La cartographie des risques

Même pour la comptabilité en partie triple, le risque existe qu’une partie prenante essaie d’escroquer l’autre lors d’une première transaction. Un registre blockchain ne pourra pas éviter ce risque, mais le système va garder une trace de l’événement et générer à court terme une rupture de la confiance et de la réputation de la partie à l’origine de la défaillance, qui ne sera plus en mesure d’effacer cette marque sur le registre.

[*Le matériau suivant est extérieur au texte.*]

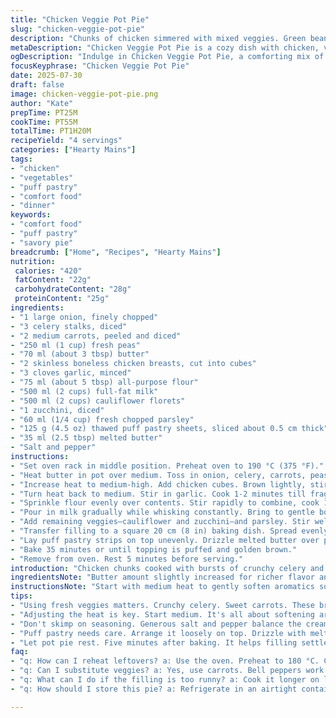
 ```yaml
---
title: "Chicken Veggie Pot Pie"
slug: "chicken-veggie-pot-pie"
description: "Chunks of chicken simmered with mixed veggies. Green beans swapped out for peas. Creamy sauce with flour and milk, baked under a crisp, buttery puff pastry topping instead of phyllo. Aromatics like celery and carrots cook down to soften. Garlic and parsley folded in. No nuts or eggs. Oven time slightly adjusted. Cozy, warming, savory pot pie with a golden brown crust and tender filling."
metaDescription: "Chicken Veggie Pot Pie is a cozy dish with chicken, veggies, a creamy sauce, and flaky puff pastry. Perfect for a warming meal."
ogDescription: "Indulge in Chicken Veggie Pot Pie, a comforting mix of chicken and fresh vegetables under a golden puff pastry crust."
focusKeyphrase: "Chicken Veggie Pot Pie"
date: 2025-07-30
draft: false
image: chicken-veggie-pot-pie.png
author: "Kate"
prepTime: PT25M
cookTime: PT55M
totalTime: PT1H20M
recipeYield: "4 servings"
categories: ["Hearty Mains"]
tags:
- "chicken"
- "vegetables"
- "puff pastry"
- "comfort food"
- "dinner"
keywords:
- "comfort food"
- "puff pastry"
- "savory pie"
breadcrumb: ["Home", "Recipes", "Hearty Mains"]
nutrition: 
 calories: "420"
 fatContent: "22g"
 carbohydrateContent: "28g"
 proteinContent: "25g"
ingredients:
- "1 large onion, finely chopped"
- "3 celery stalks, diced"
- "2 medium carrots, peeled and diced"
- "250 ml (1 cup) fresh peas"
- "70 ml (about 3 tbsp) butter"
- "2 skinless boneless chicken breasts, cut into cubes"
- "3 cloves garlic, minced"
- "75 ml (about 5 tbsp) all-purpose flour"
- "500 ml (2 cups) full-fat milk"
- "500 ml (2 cups) cauliflower florets"
- "1 zucchini, diced"
- "60 ml (1/4 cup) fresh chopped parsley"
- "125 g (4.5 oz) thawed puff pastry sheets, sliced about 0.5 cm thick"
- "35 ml (2.5 tbsp) melted butter"
- "Salt and pepper"
instructions:
- "Set oven rack in middle position. Preheat oven to 190 °C (375 °F)."
- "Heat butter in pot over medium. Toss in onion, celery, carrots, peas. Sweat 8-10 minutes until soft."
- "Increase heat to medium-high. Add chicken cubes. Brown lightly, stirring often. Season with salt and pepper."
- "Turn heat back to medium. Stir in garlic. Cook 1-2 minutes till fragrant."
- "Sprinkle flour evenly over contents. Stir rapidly to combine, cook 1 minute to cook out raw taste."
- "Pour in milk gradually while whisking constantly. Bring to gentle boil. Reduce heat to low. Simmer 3-4 minutes till thickened."
- "Add remaining veggies—cauliflower and zucchini—and parsley. Stir well. Taste, adjust salt and pepper."
- "Transfer filling to a square 20 cm (8 in) baking dish. Spread evenly but don’t pack down."
- "Lay puff pastry strips on top unevenly. Drizzle melted butter over pastries. Do not press down."
- "Bake 35 minutes or until topping is puffed and golden brown."
- "Remove from oven. Rest 5 minutes before serving."
introduction: "Chicken chunks cooked with bursts of crunchy celery and soft, sweet carrots. Peas instead of green beans for sweetness popping through. Cauliflower florets, tender and calm, nestled with zucchini cubes. Garlic sneaks in, faint but present. All held in a creamy milk sauce thickened with flour, comforting and mild. Instead of paper-thin phyllo, buttery puff pastry slices sit messy on top, crisping unevenly as the oven's heat rises, gold and crackling. Stubborn flaky bits, buttery droplets gathering. Meaty, vegetable-filled warmth underneath, eating it is a tactile deal. Not rushed. Oven temps nudged upwards, baking a bit longer for a deeper crust rise. Simplicity with a small twist. Makes for quiet satisfaction, fork digging in, steam rising. No fussing."
ingredientsNote: "Butter amount slightly increased for richer flavor and better saute. Peas replace green beans for a softer texture and sweeter profile. Puff pastry subbed for phyllo to add a flaky, buttery crunch and make the topping sturdier. Garlic quantity bumped up to three cloves for aromatic depth. Flour adjusted for proper thickening with milk. Parsley retained but measured finely rather than coarsely chopped. Chicken breasts cubed smaller for quicker browning, ensuring more caramelization. Carrot and celery diced finer for even cooking alongside the peas and cauliflower. Season generously with salt and pepper to balance the milk's creaminess. Puff pastry strips arranged rustic and uneven, more butter applied so they crisp and color well. Keep all veggies fresh and cut uniformly to avoid uneven cooking."
instructionsNote: "Start with medium heat to gently soften aromatics so they don’t brown prematurely. Increase heat to brown chicken quickly but avoid overcooking. Garlic timed to add at final step before adding flour to preserve flavor without burning. Sprinkle flour evenly then whisk swiftly to prevent lumps, cooking its raw taste out for about a minute. Gradual milk addition while whisking avoids clumps, bringing to a gentle boil to trigger thickening. Simmer just long enough for sauce to thicken without curdling or thinning out. Stir in raw vegetables last to hold their texture and prevent mushiness beneath the pastry. Use a shallow baking dish for even heat penetration. Puff pastry pieces placed loosely, butter drizzled right on top to help browning and flavor. Oven temperature raised five degrees Celsius, baking time extended by five minutes to crisp topping without drying filling. Let rest briefly before cutting to allow filling to settle. Serve warm. Avoid pressing pastry down or wetting it before baking to keep layers puffed and separate."
tips:
- "Using fresh veggies matters. Crunchy celery. Sweet carrots. These bring layers of flavor. Avoid frozen. Fresh ensures even cooking. Color impacts presentation too."
- "Adjusting the heat is key. Start medium. It's all about softening aromatics. Brown chicken quickly afterward. Avoid drying it out. Timing is crucial."
- "Don't skimp on seasoning. Generous salt and pepper balance the creamy sauce. Taste as you go. Adjust seasonings at the end. It's better that way."
- "Puff pastry needs care. Arrange it loosely on top. Drizzle with melted butter. Avoid pressing down. This helps with crispness and layering."
- "Let pot pie rest. Five minutes after baking. It helps filling settle. Avoid it being soupy. Texture is important. Serve warm and enjoy the steam."
faq:
- "q: How can I reheat leftovers? a: Use the oven. Preheat to 180 °C. Cover with foil. Heat 20 minutes. This keeps the pastry crispy. Microwaving makes it soggy."
- "q: Can I substitute veggies? a: Yes, use carrots. Bell peppers work. Broccoli is an option too. Keep the flavor balance. Adjust cooking times for softer veggies."
- "q: What can I do if the filling is too runny? a: Cook it longer on low heat. Add more flour. It will thicken. Or let it rest longer. Liquid settles."
- "q: How should I store this pie? a: Refrigerate in an airtight container. Consume within three days. Freezing works too. Freeze before baking for freshness."

---
```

En revanche, la partie victime de la fraude sera identifiée comme de bonne foi, n’entachant pas sa réputation vis-à-vis des bailleurs, assureurs et fournisseurs.

Un usage toujours plus étendu de la blockchain

La blockchain apporte la confiance nécessaire qui permet à une dette d’être échangée comme un bien de manière sûre, sans que le recours à une tierce partie ne soit nécessaire pour évaluer le crédit. Cela signifie que la dette des petites entreprises peut être vendue ou échangée librement, en toute transparence, telles des créances hypothécaires par exemple.

La généralisation de la comptabilité en partie triple va permettre aux personnes physiques et morales d’avoir un accès simplifié aux financements et de mieux identifier leurs partenaires commerciaux.

La blockchain est promise à un avenir brillant. Cette technologie va ajouter une nouvelle dimension aux solutions de comptabilité pour les TPE et PME. Les technologies basées sur la blockchain vont dynamiser ce segment d’entreprises qui ont besoin de fiabilité et de confiance pour croître sereinement.